From: Andy Lutomirski
Date: Mon Apr 22 2019 - 20:54:53 EST


On Mon, Apr 22, 2019 at 3:09 PM Alexey Dobriyan <adobriyan@xxxxxxxxx> wrote:
>
> On Mon, Apr 22, 2019 at 07:30:40AM -0700, Andy Lutomirski wrote:
> >
> >
> > > On Apr 22, 2019, at 3:34 AM, Ingo Molnar <mingo@xxxxxxxxxx> wrote:
> > >
> > >
> > > * Alexey Dobriyan <adobriyan@xxxxxxxxx> wrote:
> > >
> > >>>>> +++ b/arch/x86/kernel/task_size_64.c
> > >>>>> @@ -0,0 +1,9 @@
> > >>>>> +#include <linux/export.h>
> > >>>>> +#include <linux/sched.h>
> > >>>>> +#include <linux/thread_info.h>
> > >>>>> +
> > >>>>> +unsigned long _task_size(void)
> > >>>>> +{
> > >>>>> + return test_thread_flag(TIF_ADDR32) ? IA32_PAGE_OFFSET :
> > >>>> TASK_SIZE_MAX;
> > >>>>> +}
> > >>>>> +EXPORT_SYMBOL(_task_size);
> > >>>>
> > >>>> Good idea - but instead of adding yet another compilation unit, why not
> > >>>>
> > >>>> stick _task_size() into arch/x86/kernel/process_64.c, which is the
> > >>>> canonical place for process management related arch functions?
> > >>>>
> > >>>> Thanks,
> > >>>>
> > >>>> Ingo
> > >>>
> > >>> Better yet... since TIF_ADDR32 isn't something that changes randomly,
> > >>> perhaps this should be a separate variable?
> > >>
> > >> Maybe.
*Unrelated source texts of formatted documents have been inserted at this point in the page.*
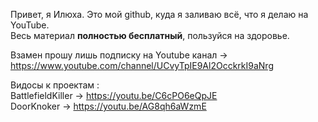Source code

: Привет, я Илюха. Это мой github, куда я заливаю всё, что я делаю на YouTube. <br />
Весь материал **полностью бесплатный**, пользуйся на здоровье. <br />

Взамен прошу лишь подписку на Youtube канал -> https://www.youtube.com/channel/UCvyTpIE9Al2OcckrkI9aNrg

Видосы к проектам : <br />
BattlefieldKiller -> https://youtu.be/C6cPO6eQpJE <br />
DoorKnoker -> https://youtu.be/AG8qh6aWzmE <br />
I only thought about putting every 32-bit related flag under
> > >> CONFIG_COMPAT to further eradicate bloat (and force everyone else to
> > >> keep an eye on it, ha-ha).
> > >
> > > Basically TIF_ADDR32 is only set for a task if set_personality_ia32() is
> > > called, which function is called in the following circumstances:
> > >
> > > - arch/x86/ia32/ia32_aout.c:load_aout_binary()
> > >
> > > This is in exec(), when a new binary is loaded for the current task,
> > > via search_binary_handler() and exec_binprm(). Ordering is
> > > synchronous, AFAICS there can be no race between TASK_SIZE users and
> > > the set_personality_ia32() call which is always for the current task.
> > >
> > > - in COMPAT_SET_PERSONALITY(), which through macro detours ends up being
> > > in SET_PERSONALITY2(), which is used in fs/compat_binfmt_elf.c's
> > > load_elf_binary(), used in a similar fashion in exec() as the AOUT
> > > case above. One particular macro detour of note is that
> > > fs/compat_binfmt_elf.c #includes fs/binfmt_elf.c and re-defines the
> > > personality setting method to map to set_personality_ia32().
> > >
> > > When set_personality_ia32() is called then TIF_ADDR32 is set
> > > unconditionally, without any Kconfig variations.
> > >
> > > TIF_ADDR32 is cleared:
> > >
> > > - In set_personality_64bit(), when a 64-bit binary is loaded via
> > > fs/binfmt_elf.c.
> > >
> > > - It also defaults to clear in the init task, which is inherited by the
> > > initial kernel threads and any user-space task they might end up
> > > executing.
> > >
> > > So the conclusion is that IMO we can safely put TASK_SIZE into a new
> > > thread_info()->task_size field, and:
> > >
> > > - change ->task_size to the 32-bit address space in
> > > set_personality_ia32()
> > >
> > > - change ->task_size to teh 64-bit address space in the init task and in
> > > set_personality_64bit().
> > >
> > > This should cover it I think, unless I missed something.
> > >
> >
> > Are there really enough TASK_SIZE users to justify any of this?
>
> Saving 2KB on a defconfig is quite a lot.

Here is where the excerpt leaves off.